When my father washed the car in the driveway, he was thinking he could make things return to the luster and shine they once were.

And when my mother arranged her beauty products on the floor and started to do an inventory of all the lipstick and perfume she’d sold that week, there wasn’t a person on this earth, not even her, who could make her think life couldn’t be made beautiful again if she was willing to work harder at it, and make a small empire out of the colors and smells of that masque.

I think that today this is why I have such a thing about making sure whatever poetry I write serves not just poetry and literature, but the everyday living room of the humane, the traumatized, and the silent.

Because when I think about what is happening to the service class in America today, I can’t help but be catapulted back into the living rooms of the 80’s where children were being molested by other children in the room over from where the adults were playing cards at the kitchen table,

where even after one came running out to tell on the other one, usually the older one, for touching them down there, the child victim was often scooted back into the room with their molester, with soft words redirecting them to get along, play something else, or find something else less bothersome to do.

I’m reminded of my experience with my abusers in my early years, where upon realizing that what was happening at their hands was not my fault, I told other adults I thought might get behind me and make sure my abusers could never use their hands like that again.

But as was often the case, all I got was an admission that they knew my abuser was sick, alongside a smattering of believing they couldn’t yet do anything about it, almost like there was the right time to stop a trauma from happening and a wrong time, or a certification you had to hold first before you could try to save anybody.

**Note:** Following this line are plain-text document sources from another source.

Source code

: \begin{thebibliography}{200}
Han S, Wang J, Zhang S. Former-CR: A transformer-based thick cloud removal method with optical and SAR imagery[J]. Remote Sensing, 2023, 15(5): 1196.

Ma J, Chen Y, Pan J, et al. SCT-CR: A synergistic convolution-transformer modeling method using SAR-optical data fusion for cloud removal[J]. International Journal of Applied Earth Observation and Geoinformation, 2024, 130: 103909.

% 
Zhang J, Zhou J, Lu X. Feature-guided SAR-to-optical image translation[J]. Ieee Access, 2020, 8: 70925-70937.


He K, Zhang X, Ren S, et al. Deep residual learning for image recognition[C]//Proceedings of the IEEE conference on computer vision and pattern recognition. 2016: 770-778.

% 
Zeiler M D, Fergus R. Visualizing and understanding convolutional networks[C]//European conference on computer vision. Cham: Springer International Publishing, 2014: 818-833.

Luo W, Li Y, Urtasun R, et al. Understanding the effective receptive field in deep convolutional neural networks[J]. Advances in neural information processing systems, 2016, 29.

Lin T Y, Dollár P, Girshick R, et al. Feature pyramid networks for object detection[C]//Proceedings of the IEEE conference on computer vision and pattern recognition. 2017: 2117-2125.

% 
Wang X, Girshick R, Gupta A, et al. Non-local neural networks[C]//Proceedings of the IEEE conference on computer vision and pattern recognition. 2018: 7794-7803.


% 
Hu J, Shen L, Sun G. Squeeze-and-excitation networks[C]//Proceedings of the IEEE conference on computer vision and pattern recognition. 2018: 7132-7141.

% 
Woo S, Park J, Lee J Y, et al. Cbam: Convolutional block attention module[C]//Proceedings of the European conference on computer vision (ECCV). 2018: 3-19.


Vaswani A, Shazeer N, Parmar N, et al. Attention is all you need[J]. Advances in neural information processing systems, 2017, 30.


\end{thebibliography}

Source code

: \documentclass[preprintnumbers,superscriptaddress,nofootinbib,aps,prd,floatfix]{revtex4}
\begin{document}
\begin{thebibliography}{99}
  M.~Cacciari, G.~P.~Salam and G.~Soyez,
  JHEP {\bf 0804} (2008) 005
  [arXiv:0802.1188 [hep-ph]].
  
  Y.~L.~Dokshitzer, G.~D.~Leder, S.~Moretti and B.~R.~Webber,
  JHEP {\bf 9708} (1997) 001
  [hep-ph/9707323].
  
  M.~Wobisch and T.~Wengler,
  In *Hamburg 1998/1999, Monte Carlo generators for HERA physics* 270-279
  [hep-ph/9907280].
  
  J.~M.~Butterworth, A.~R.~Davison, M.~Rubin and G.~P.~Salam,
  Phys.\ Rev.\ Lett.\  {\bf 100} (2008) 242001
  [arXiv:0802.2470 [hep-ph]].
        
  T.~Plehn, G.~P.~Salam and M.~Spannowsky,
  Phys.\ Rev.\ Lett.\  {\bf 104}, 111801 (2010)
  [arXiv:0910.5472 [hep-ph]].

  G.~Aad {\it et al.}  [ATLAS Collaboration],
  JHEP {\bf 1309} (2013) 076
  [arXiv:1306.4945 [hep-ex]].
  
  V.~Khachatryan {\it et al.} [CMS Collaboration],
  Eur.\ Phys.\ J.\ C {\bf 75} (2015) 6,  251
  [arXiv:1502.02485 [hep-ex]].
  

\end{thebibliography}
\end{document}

The truth is, if my father were alive, and my mother were still around, I’m not sure I’d know how to tell them that I’m now grateful it’s my sort of mission to make sure others don’t hurt one another or prioritize their trauma over another’s, while I wield the fine artistries of justifiable neglect, compassionate detachment, and free verse poetry, and that if it weren’t for their rejection and dismissiveness of my abuse, I’m not sure I would have a vocation with which to take refuge in and be grateful for.

But the narrative behind this narrative also says that, had I been an adult then, with the same freedoms and powers of an adult, and were given the choice to either endure their torment and become strangely grateful for it, or make sure, regardless of consequence to me or my future, that they were incarcerated for that abuse and subject to a lifelong pursuit of pretending they were at home doing the laundry while doing work detail, I would have chosen the latter. Just as evident today as it was 40 years ago, the great sportsman that is Justice I think has a ways to go before it catches up to the no nonsense and average-paced everyone else of basic Human rights. But first it has to want to turn around and begin to run in the right direction.